# To do:
Return every line of the records that includes the string "Ферментация".

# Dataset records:
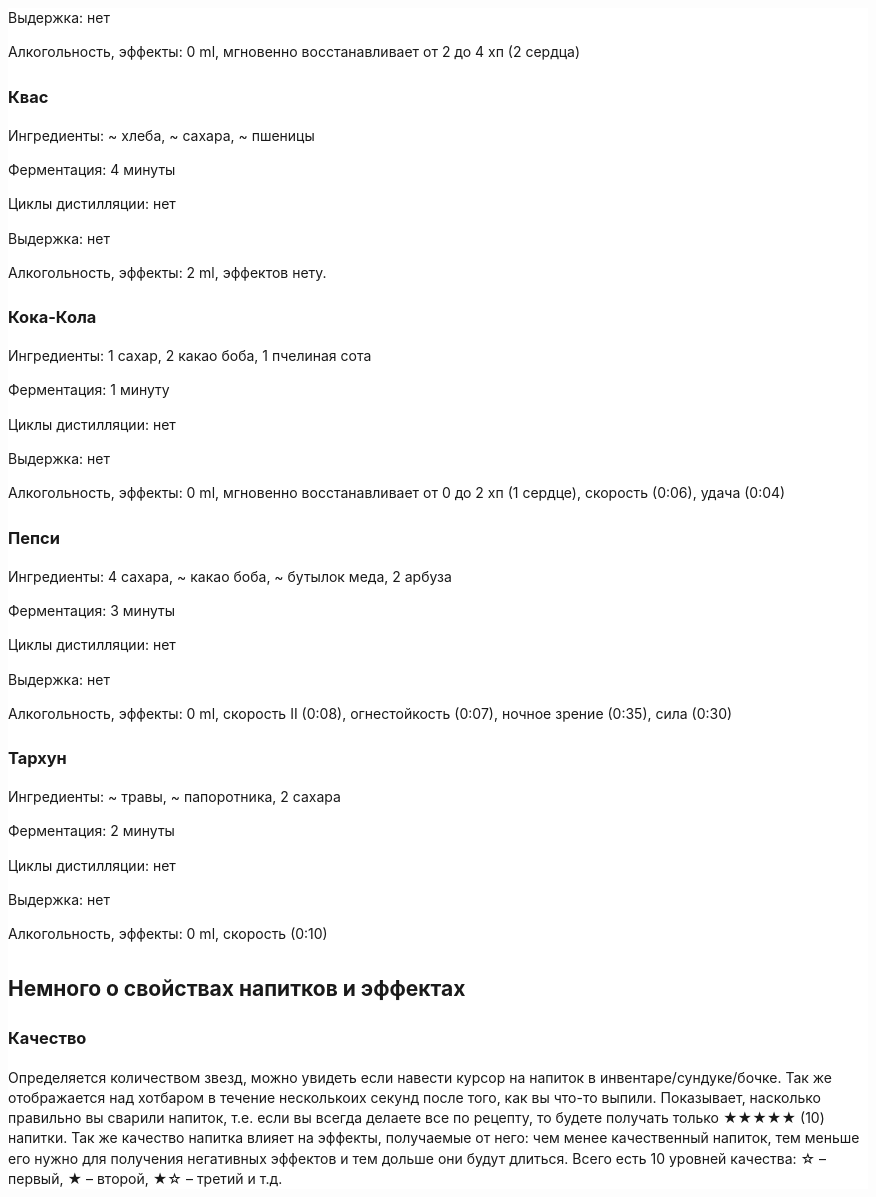 Выдержка: нет

Алкогольность, эффекты: 0 ml, мгновенно восстанавливает от 2 до 4 хп (2 сердца)

### Квас

Ингредиенты: \~ хлеба, \~ сахара, \~ пшеницы

Ферментация: 4 минуты

Циклы дистилляции: нет

Выдержка: нет

Алкогольность, эффекты: 2 ml, эффектов нету.

### Кока-Кола

Ингредиенты: 1 сахар, 2 какао боба, 1 пчелиная сота

Ферментация: 1 минуту

Циклы дистилляции: нет

Выдержка: нет

Алкогольность, эффекты: 0 ml, мгновенно восстанавливает от 0 до 2 хп (1 сердце), скорость (0:06), удача (0:04)

### Пепси

Ингредиенты: 4 сахара, \~ какао боба, \~ бутылок меда, 2 арбуза

Ферментация: 3 минуты

Циклы дистилляции: нет

Выдержка: нет

Алкогольность, эффекты: 0 ml, скорость II (0:08), огнестойкость (0:07), ночное зрение (0:35), сила (0:30)

### Тархун

Ингредиенты: \~ травы, \~ папоротника, 2 сахара

Ферментация: 2 минуты

Циклы дистилляции: нет

Выдержка: нет

Алкогольность, эффекты: 0 ml, скорость (0:10)

## Немного о свойствах напитков и эффектах

### Качество

Определяется количеством звезд, можно увидеть если навести курсор на напиток в инвентаре/сундуке/бочке. Так же отображается над хотбаром в течение несколькоих секунд после того, как вы что-то выпили. Показывает, насколько правильно вы сварили напиток, т.е. если вы всегда делаете все по рецепту, то будете получать только ★★★★★ (10) напитки. Так же качество напитка влияет на эффекты, получаемые от него: чем менее качественный напиток, тем меньше его нужно для получения негативных эффектов и тем дольше они будут длиться. Всего есть 10 уровней качества: ☆ – первый, ★ – второй, ★☆ – третий и т.д.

# Answer for this exercise:
Ферментация: 4 минуты
Ферментация: 1 минуту
Ферментация: 3 минуты
Ферментация: 2 минуты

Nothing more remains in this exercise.